Exercise description> Below are some records; repeat them all exactly, minus the pictures.

• • •

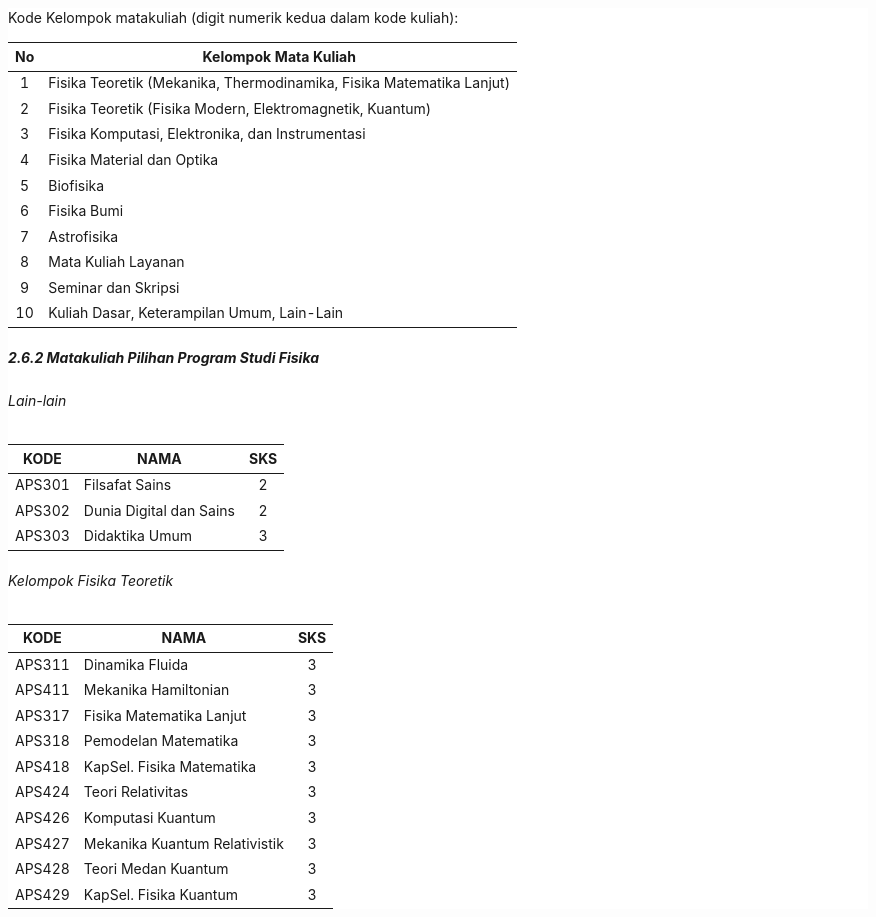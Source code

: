 Kode Kelompok matakuliah (digit numerik kedua dalam kode kuliah):
	
|No	|Kelompok Mata Kuliah	|
|:-------:|-----------------------|
|1	|Fisika Teoretik (Mekanika, Thermodinamika, Fisika Matematika Lanjut)	|
|2	|Fisika Teoretik (Fisika Modern, Elektromagnetik, Kuantum)	|
|3	|Fisika Komputasi, Elektronika, dan Instrumentasi	|
|4	|Fisika Material dan Optika	|
|5	|Biofisika	|
|6	|Fisika Bumi	|
|7	|Astrofisika	|
|8	|Mata Kuliah Layanan 	|
|9	|Seminar dan Skripsi	|
|10	|Kuliah Dasar, Keterampilan Umum, Lain-Lain	|

##### 2.6.2 Matakuliah Pilihan Program Studi Fisika

###### Lain-lain
| KODE   |      NAMA			    | SKS |
|:------:|--------------------------|:---:|
| APS301 | Filsafat Sains           |  2  |		
| APS302 | Dunia Digital dan Sains  |  2  |
| APS303 | Didaktika Umum           |  3  |

###### Kelompok Fisika Teoretik
| KODE   |      NAMA			    | SKS |
|:------:|--------------------------|:---:|
| APS311 | Dinamika Fluida          |  3  |		
| APS411 | Mekanika Hamiltonian	    |  3  | 
| APS317 | Fisika Matematika Lanjut	|  3  |	
| APS318 | Pemodelan Matematika		|  3  |	
| APS418 | KapSel. Fisika Matematika|  3  |	
| APS424 | Teori Relativitas        	|  3  |
| APS426 | Komputasi Kuantum	    	|  3  |
| APS427 | Mekanika Kuantum Relativistik|  3  |
| APS428 | Teori Medan Kuantum			|  3  |
| APS429 | KapSel. Fisika Kuantum       |  3  |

• • •

Answer section>
Source code

: Kode Kelompok matakuliah (digit numerik kedua dalam kode kuliah):
	
|No	|Kelompok Mata Kuliah	|
|:-------:|-----------------------|
|1	|Fisika Teoretik (Mekanika, Thermodinamika, Fisika Matematika Lanjut)	|
|2	|Fisika Teoretik (Fisika Modern, Elektromagnetik, Kuantum)	|
|3	|Fisika Komputasi, Elektronika, dan Instrumentasi	|
|4	|Fisika Material dan Optika	|
|5	|Biofisika	|
|6	|Fisika Bumi	|
|7	|Astrofisika	|
|8	|Mata Kuliah Layanan 	|
|9	|Seminar dan Skripsi	|
|10	|Kuliah Dasar, Keterampilan Umum, Lain-Lain	|

##### 2.6.2 Matakuliah Pilihan Program Studi Fisika

###### Lain-lain
| KODE   |      NAMA			    | SKS |
|:------:|--------------------------|:---:|
| APS301 | Filsafat Sains           |  2  |		
| APS302 | Dunia Digital dan Sains  |  2  |
| APS303 | Didaktika Umum           |  3  |

###### Kelompok Fisika Teoretik
| KODE   |      NAMA			    | SKS |
|:------:|--------------------------|:---:|
| APS311 | Dinamika Fluida          |  3  |		
| APS411 | Mekanika Hamiltonian	    |  3  | 
| APS317 | Fisika Matematika Lanjut	|  3  |	
| APS318 | Pemodelan Matematika		|  3  |	
| APS418 | KapSel. Fisika Matematika|  3  |	
| APS424 | Teori Relativitas        	|  3  |
| APS426 | Komputasi Kuantum	    	|  3  |
| APS427 | Mekanika Kuantum Relativistik|  3  |
| APS428 | Teori Medan Kuantum			|  3  |
| APS429 | KapSel. Fisika Kuantum       |  3  |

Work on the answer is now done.